If Rognlie's analysis is a first-rate exposition of Piketty's Capital, and it comes to the same conclusion as Per Krusell, Tony Smith, and James Hamilton (as well as Sala y Martin and others). Then these from DeLong earlier must be inoperative;


Depreciation Rates on Wealth in Thomas Piketty’s Database: Monday Focus: June 9, 2014Thomas Piketty emails: We do provide long run series on capital depreciation in the "Capital is back" paper with Gabriel [Zucman] (see http://piketty.pse.ens.fr/capitalisback, appendix country tables US.8, JP.8, etc.). The series are imperfect and incomplete, but they show that in pretty much every country capital depreciation has risen from 5-8% of GDP in the 19th… More >

1 comment:

  1. "Capital" is an abstract and summary concept. It is the market value of the resources used to prepare for making something or for delivering a service. It is abstract because those preparations are merely valued in money. It is summary because there is no information about all the details of the preparation.

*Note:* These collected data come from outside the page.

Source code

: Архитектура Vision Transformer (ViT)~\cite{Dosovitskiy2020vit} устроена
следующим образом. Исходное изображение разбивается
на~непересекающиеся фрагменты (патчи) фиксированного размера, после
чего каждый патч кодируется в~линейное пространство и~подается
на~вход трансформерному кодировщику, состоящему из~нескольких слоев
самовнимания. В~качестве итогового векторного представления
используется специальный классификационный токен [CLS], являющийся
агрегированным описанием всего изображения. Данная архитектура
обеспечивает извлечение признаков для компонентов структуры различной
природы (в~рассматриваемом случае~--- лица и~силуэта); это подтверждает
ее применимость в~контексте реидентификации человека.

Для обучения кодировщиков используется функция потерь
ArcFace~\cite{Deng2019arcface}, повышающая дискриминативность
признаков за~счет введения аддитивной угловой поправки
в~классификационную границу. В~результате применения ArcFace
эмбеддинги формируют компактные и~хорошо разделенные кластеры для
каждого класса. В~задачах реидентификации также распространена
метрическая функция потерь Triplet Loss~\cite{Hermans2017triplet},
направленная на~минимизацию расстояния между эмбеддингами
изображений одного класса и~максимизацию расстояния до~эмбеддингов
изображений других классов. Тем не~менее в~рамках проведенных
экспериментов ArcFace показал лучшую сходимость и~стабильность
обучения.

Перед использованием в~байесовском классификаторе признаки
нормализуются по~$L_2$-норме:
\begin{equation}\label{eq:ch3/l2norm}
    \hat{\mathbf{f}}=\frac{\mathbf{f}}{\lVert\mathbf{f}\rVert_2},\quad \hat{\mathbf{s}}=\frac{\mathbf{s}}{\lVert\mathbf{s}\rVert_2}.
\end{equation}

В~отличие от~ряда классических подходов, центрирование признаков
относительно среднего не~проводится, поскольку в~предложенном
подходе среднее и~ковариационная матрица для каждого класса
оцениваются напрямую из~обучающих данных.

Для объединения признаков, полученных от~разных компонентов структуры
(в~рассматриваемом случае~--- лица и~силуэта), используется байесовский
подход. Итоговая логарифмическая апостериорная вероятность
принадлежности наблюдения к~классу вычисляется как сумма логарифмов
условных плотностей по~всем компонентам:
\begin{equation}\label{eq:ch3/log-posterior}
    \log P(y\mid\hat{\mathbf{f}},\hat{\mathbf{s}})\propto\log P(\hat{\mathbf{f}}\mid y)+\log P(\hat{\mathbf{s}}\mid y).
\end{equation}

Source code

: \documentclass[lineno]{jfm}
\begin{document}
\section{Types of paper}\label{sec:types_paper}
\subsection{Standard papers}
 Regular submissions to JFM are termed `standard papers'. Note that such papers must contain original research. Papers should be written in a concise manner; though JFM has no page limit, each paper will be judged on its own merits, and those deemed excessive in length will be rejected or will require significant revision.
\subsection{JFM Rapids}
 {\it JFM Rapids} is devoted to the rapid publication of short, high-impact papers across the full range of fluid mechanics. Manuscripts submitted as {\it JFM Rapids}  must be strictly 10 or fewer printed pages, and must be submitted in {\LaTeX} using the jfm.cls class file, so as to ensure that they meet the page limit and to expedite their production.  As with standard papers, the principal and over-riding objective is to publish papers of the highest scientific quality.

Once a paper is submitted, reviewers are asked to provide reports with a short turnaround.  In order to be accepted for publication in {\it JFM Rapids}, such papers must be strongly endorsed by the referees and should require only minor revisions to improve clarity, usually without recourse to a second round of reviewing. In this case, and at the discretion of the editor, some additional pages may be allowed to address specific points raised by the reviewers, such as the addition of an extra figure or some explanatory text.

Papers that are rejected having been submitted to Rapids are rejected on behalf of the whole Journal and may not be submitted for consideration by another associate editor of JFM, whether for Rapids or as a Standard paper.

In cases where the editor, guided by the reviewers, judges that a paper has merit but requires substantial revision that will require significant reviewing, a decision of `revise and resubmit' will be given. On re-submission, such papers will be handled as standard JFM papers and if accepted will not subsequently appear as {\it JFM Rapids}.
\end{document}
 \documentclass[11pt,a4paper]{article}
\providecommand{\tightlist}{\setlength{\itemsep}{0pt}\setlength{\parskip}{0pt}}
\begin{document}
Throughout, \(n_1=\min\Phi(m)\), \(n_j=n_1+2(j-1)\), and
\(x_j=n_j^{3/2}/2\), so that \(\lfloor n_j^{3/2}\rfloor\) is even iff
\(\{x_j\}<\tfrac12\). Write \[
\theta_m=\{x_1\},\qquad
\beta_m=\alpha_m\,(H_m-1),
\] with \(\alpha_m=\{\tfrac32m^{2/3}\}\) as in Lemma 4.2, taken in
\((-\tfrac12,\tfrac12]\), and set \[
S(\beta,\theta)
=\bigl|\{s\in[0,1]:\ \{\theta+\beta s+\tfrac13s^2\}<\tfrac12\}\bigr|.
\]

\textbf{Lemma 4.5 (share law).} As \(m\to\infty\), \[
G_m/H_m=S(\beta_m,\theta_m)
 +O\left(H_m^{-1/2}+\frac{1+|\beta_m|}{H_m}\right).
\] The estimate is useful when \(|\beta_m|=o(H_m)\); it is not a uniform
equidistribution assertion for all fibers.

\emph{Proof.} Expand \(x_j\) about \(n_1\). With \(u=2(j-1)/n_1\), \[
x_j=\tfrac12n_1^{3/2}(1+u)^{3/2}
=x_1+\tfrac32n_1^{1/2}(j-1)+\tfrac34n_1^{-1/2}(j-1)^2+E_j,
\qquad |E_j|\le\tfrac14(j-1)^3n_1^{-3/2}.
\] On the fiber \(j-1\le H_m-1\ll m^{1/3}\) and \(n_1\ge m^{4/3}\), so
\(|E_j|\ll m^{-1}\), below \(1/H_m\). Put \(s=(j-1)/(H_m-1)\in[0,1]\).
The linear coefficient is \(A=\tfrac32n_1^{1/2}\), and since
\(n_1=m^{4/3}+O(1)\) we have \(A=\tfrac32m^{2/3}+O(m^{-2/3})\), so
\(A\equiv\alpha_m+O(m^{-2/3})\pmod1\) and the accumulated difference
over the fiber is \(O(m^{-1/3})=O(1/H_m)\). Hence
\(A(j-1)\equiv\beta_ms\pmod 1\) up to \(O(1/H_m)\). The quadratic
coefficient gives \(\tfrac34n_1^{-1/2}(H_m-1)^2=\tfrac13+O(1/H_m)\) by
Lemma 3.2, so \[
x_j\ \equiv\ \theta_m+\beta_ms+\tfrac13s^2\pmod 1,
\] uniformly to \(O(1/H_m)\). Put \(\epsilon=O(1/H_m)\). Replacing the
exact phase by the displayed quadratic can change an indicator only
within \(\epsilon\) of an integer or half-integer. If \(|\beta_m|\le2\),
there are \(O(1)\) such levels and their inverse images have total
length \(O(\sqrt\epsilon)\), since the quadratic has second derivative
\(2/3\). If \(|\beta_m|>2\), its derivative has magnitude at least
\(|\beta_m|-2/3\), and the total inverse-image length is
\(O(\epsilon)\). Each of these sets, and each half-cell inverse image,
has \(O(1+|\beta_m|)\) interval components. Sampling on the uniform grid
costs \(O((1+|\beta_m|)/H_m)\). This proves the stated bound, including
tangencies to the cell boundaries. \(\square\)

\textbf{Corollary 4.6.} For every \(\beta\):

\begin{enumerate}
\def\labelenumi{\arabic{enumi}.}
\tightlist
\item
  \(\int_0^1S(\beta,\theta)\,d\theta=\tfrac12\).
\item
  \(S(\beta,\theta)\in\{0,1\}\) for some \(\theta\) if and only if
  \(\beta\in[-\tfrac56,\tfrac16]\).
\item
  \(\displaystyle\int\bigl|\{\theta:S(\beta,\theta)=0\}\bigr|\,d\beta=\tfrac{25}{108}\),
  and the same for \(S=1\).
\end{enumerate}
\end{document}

    Some of the preparation is to build machines and install them, and some is to find locations and negotiate with officials for permissions. Some cash has to be saved away to hire lawyers to defend against lawsuits. These preparations are wildly different and equally necessary, but they are summed up abstractly as "capital".

    Another level of summary and abstraction is to average the profits of many companies and compare them to the capital of the companies to get an average rate of return. This is an abstract way of understanding if the overall profit is enough to pay back the costs of preparing to run the businesses.

    I haven't read Piketty's book. From reviews, it seems that he has drawn some graphs, investigated many of these averages, and done some arbitrary extrapolation into the future. He considers the highly abstracted and summarized concept of capital and none of the detail. How could he see the detail? The detail is millions of decisions and preparations with highly different costs and purposes.

    This is as fanciful as looking at the Dow Jones Industrial Average in the past and predicting what it will be in 10 or 50 years. He would be laughed at for predicting the stock market. Why isn't he laughed at for predicting what the influence and cost of "capital" will be in the future?

    No detailed evaluation of his equations and assumptions is needed.